The planet-demolishing bureaucrat Vogons want to finish off Earth humans, though it's hard to get worked up about this since, Arthur aside, all the survivors of the planet are hard to care about. Colfer does Adams's characters well – though he clips trickster Zaphod Beeblebrox of one of his heads (revoking a one-off radio gag which has plagued every subsequent manifestation) and leaves the resurrection of the Eeyoreish Marvin the Paranoid Android (killed off by Adams two books back) for later.
The book has to walk a tricky path – diverge too much from Adams's tone, and it won't be embraced by the fans; simply rework old jokes, and it's hard to see the point. Colfer does bring new stuff to the table, especially in business with slightly sad Gods ranging from Lovecraft's Great Cthulhu to the Norse (well, Marvel Comics') Asgard, which seems more Pratchetty than Adamsian. He also gets the fundamental melancholy of the whole thing, where the bright-spark ideas and long strings of bizarre thought are all in the service of a vision of the universe as gently running down and stuffed full of self-important idiots, whining victims, insanely violent species and great extinctions.

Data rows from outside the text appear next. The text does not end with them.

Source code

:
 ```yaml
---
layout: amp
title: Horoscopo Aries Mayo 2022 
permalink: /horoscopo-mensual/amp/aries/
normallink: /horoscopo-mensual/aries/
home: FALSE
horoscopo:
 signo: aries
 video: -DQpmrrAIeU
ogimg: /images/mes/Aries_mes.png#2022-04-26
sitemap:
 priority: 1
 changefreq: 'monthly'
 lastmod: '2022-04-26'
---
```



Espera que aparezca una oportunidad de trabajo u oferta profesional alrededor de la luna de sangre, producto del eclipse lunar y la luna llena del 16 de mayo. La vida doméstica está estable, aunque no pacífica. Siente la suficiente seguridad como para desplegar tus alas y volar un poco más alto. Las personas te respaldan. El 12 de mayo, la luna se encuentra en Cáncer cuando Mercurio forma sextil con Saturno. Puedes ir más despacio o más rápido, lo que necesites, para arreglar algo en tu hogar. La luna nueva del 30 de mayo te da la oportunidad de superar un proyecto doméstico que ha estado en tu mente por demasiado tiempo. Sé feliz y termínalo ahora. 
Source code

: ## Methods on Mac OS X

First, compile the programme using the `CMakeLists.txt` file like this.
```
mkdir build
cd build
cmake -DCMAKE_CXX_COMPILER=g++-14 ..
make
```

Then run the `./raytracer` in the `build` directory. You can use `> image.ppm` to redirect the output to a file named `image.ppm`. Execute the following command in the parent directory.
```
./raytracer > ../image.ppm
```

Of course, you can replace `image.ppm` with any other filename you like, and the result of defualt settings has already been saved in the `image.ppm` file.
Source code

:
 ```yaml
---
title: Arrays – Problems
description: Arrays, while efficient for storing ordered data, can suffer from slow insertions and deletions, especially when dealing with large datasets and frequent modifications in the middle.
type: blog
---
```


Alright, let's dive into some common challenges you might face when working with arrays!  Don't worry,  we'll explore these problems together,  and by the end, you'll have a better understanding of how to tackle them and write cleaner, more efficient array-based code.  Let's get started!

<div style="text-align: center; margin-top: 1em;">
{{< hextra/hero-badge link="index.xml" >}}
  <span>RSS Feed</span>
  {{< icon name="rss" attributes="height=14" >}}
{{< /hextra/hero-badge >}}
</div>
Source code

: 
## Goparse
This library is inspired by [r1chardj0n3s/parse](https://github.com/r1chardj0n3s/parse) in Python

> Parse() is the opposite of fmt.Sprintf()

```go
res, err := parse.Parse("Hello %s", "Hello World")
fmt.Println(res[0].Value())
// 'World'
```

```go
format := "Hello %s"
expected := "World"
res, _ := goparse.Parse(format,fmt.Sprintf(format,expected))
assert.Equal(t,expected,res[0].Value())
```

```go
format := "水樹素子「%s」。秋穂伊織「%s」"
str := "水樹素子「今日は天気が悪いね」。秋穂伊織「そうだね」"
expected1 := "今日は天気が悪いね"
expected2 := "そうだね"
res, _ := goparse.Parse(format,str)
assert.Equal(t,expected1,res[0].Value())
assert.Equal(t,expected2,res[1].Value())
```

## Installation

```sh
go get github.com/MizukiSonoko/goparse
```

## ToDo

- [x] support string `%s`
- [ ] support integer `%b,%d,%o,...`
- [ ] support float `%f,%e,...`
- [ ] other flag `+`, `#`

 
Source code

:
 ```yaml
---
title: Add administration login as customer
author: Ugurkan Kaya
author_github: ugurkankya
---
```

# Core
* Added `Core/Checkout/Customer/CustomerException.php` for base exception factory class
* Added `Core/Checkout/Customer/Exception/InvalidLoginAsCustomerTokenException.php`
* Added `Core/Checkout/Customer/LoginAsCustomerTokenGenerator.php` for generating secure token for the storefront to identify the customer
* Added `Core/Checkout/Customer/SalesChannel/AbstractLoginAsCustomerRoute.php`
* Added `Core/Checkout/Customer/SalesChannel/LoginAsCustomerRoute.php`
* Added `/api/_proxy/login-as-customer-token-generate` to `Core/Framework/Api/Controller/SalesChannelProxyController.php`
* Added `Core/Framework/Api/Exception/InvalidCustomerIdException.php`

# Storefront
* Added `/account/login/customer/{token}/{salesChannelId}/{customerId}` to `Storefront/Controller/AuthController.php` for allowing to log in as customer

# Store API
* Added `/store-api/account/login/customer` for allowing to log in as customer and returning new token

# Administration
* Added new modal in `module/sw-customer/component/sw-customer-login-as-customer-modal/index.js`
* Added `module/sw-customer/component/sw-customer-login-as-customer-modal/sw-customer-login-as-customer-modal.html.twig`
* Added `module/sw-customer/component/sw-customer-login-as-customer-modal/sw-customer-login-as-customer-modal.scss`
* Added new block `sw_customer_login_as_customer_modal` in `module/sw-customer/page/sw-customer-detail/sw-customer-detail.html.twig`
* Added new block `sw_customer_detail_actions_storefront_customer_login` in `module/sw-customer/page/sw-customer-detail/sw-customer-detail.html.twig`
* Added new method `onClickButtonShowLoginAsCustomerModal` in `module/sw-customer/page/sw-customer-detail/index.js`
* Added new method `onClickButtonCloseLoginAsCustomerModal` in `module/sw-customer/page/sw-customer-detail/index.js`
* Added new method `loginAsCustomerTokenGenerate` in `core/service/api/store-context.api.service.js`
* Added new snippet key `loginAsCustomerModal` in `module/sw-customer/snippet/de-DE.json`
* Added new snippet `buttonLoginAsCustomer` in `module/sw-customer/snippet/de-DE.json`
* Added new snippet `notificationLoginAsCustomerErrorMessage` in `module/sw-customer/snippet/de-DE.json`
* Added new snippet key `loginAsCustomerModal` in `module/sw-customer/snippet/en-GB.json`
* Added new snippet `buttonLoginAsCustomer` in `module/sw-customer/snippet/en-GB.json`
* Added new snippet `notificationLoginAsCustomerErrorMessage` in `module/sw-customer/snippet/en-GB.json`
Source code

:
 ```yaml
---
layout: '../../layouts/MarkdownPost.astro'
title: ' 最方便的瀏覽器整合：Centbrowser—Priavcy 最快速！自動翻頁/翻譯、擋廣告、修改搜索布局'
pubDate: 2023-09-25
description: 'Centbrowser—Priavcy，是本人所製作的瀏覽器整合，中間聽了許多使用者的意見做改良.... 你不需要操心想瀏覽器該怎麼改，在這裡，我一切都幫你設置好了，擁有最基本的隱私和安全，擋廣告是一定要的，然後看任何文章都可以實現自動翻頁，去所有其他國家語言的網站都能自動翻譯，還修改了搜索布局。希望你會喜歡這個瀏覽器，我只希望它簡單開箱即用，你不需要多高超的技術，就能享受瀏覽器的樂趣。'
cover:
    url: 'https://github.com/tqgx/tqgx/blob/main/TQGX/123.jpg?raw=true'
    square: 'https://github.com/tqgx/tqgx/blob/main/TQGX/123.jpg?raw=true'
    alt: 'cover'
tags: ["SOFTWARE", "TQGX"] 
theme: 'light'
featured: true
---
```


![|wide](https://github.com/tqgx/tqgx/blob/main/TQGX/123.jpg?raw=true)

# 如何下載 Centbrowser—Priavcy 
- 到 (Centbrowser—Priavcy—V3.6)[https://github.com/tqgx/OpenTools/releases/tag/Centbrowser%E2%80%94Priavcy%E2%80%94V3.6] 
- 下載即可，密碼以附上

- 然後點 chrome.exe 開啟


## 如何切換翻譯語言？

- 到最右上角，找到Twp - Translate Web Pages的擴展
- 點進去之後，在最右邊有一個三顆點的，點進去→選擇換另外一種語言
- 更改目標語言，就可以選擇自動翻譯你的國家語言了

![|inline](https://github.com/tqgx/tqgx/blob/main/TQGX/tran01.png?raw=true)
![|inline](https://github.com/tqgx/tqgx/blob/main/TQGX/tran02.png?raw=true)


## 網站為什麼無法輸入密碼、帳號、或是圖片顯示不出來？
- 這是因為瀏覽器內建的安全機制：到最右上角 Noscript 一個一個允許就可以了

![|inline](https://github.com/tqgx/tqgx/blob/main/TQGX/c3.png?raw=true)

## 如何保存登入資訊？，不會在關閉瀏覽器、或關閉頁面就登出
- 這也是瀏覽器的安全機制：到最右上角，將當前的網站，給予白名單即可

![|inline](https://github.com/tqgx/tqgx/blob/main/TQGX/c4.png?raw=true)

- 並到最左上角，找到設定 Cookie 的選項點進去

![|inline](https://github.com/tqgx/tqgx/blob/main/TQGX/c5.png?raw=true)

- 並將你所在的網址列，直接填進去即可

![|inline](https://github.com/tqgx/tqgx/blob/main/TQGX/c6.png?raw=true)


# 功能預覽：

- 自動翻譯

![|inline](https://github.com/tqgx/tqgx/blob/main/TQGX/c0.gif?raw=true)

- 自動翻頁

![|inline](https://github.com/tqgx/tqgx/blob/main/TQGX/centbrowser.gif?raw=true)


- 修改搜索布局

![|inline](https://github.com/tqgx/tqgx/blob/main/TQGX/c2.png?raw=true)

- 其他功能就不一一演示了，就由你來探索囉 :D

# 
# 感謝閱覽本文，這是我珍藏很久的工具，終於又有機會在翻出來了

After four episodes, Adams ran out of puff and John Lloyd had to come in and help him end the original story – a circumstance which has served to hobble many subsequent incarnations (the film, for instance, couldn't use Lloyd material and fizzled at the finish). There's a sense that more books will appear and, maybe now the decks are cleared, Colfer will have the opportunity to bring more to the mix.